Work required:
The result should be every line in the data below that carries the string "monetário".

Provided data:

-=-=-

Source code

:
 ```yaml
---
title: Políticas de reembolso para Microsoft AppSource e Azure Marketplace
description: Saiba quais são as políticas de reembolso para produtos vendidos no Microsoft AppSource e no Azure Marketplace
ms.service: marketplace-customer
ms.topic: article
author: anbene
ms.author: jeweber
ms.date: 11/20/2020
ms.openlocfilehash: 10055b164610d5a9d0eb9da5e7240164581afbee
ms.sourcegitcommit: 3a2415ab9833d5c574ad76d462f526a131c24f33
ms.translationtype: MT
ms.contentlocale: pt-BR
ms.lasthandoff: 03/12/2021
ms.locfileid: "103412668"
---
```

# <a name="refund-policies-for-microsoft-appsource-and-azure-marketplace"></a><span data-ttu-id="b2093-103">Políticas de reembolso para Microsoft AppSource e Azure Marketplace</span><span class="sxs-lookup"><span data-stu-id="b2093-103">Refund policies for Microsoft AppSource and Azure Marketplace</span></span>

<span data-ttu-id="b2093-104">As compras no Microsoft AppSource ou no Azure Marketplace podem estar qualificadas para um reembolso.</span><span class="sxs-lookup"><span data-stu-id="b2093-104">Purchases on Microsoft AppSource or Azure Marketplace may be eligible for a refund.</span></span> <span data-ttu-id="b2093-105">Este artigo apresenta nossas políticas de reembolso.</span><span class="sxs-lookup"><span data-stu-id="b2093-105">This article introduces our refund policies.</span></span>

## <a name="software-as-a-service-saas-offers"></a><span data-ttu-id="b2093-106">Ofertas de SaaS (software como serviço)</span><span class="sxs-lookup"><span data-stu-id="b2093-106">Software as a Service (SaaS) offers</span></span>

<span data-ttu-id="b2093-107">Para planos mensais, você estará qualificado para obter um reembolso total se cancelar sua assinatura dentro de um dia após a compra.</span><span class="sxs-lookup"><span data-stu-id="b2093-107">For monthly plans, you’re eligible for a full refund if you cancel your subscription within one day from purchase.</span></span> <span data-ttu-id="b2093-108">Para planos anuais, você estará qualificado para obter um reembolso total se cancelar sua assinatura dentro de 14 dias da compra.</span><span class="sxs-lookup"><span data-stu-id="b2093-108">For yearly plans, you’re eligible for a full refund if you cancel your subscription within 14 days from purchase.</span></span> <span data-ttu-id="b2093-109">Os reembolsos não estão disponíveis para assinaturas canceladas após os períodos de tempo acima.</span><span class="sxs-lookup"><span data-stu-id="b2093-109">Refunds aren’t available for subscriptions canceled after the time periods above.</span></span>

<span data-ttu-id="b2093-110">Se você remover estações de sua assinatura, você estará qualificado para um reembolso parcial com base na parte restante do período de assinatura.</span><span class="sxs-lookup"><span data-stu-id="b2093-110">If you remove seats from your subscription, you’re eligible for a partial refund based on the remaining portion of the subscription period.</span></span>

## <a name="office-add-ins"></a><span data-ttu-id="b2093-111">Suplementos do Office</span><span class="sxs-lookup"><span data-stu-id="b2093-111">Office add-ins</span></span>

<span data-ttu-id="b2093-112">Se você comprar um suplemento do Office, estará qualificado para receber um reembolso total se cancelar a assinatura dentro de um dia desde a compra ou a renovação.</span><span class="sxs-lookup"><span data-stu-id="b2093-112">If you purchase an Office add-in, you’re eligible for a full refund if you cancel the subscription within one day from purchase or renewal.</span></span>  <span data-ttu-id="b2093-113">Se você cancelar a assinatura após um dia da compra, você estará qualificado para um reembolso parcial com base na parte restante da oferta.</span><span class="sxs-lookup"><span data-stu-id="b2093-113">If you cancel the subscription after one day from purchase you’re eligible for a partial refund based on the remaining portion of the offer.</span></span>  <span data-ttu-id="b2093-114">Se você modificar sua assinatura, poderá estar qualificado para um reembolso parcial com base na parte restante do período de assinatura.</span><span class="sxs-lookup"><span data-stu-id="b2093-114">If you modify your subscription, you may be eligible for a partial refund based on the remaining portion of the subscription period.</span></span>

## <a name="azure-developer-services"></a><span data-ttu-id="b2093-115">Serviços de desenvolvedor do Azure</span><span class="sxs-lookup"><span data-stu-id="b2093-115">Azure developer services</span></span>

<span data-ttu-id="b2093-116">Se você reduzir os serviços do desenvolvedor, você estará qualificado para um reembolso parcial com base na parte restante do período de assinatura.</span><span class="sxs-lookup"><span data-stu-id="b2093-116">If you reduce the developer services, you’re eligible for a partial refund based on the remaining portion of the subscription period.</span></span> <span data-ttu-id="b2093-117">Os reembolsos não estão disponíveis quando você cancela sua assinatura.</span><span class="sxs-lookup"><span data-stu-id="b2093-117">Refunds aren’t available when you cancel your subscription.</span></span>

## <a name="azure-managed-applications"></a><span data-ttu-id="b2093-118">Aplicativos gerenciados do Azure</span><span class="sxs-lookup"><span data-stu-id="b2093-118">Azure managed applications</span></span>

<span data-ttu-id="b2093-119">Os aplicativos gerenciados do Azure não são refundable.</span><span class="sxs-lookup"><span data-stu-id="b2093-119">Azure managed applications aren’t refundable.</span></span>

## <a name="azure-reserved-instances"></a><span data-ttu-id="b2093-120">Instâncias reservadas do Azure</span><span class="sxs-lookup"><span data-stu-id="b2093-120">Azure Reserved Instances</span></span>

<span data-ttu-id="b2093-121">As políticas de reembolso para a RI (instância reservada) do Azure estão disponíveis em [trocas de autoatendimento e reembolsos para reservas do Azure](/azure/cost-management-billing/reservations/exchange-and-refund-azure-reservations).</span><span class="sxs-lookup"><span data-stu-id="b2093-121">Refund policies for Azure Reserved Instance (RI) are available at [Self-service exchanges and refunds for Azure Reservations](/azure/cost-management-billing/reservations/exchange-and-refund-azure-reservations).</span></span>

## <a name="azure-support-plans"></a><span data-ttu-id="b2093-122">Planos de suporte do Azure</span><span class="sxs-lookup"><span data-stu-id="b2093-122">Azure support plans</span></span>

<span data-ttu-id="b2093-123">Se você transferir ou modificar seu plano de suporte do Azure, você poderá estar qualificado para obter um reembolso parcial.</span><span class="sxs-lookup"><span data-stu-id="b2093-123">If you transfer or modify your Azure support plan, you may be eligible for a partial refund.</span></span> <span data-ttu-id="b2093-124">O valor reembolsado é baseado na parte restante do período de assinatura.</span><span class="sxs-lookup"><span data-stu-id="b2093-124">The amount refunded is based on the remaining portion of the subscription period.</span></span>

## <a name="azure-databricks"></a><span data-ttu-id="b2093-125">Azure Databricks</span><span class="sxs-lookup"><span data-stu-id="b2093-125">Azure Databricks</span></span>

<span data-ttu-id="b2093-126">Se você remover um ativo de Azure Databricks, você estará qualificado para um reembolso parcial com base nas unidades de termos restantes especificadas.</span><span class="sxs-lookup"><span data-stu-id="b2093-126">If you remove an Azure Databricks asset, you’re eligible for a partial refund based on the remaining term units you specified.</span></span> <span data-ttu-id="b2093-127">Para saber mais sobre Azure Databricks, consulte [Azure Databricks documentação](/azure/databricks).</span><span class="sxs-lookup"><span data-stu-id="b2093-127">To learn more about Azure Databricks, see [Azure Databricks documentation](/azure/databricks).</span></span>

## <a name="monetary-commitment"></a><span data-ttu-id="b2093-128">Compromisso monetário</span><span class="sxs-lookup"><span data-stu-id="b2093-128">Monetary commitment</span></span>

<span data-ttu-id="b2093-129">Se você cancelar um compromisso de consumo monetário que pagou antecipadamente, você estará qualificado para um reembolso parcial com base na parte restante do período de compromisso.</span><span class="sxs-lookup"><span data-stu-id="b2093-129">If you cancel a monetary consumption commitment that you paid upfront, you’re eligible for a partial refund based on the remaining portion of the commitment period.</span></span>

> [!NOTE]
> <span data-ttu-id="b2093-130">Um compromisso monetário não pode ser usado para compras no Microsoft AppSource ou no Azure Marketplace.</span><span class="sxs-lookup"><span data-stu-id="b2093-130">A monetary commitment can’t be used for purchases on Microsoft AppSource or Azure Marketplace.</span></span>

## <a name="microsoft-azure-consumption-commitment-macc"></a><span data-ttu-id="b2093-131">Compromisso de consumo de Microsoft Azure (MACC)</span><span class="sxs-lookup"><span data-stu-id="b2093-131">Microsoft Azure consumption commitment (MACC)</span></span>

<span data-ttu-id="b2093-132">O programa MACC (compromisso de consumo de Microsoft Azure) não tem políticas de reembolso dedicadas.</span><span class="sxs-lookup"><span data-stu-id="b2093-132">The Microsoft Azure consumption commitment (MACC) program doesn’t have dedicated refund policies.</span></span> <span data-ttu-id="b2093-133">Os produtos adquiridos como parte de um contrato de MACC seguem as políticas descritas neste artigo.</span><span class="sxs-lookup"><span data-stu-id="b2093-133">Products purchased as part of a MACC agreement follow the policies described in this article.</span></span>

-=-=-

Reply:
## <a name="monetary-commitment"></a><span data-ttu-id="b2093-128">Compromisso monetário</span><span class="sxs-lookup"><span data-stu-id="b2093-128">Monetary commitment</span></span>
<span data-ttu-id="b2093-129">Se você cancelar um compromisso de consumo monetário que pagou antecipadamente, você estará qualificado para um reembolso parcial com base na parte restante do período de compromisso.</span><span class="sxs-lookup"><span data-stu-id="b2093-129">If you cancel a monetary consumption commitment that you paid upfront, you’re eligible for a partial refund based on the remaining portion of the commitment period.</span></span>
> <span data-ttu-id="b2093-130">Um compromisso monetário não pode ser usado para compras no Microsoft AppSource ou no Azure Marketplace.</span><span class="sxs-lookup"><span data-stu-id="b2093-130">A monetary commitment can’t be used for purchases on Microsoft AppSource or Azure Marketplace.</span></span>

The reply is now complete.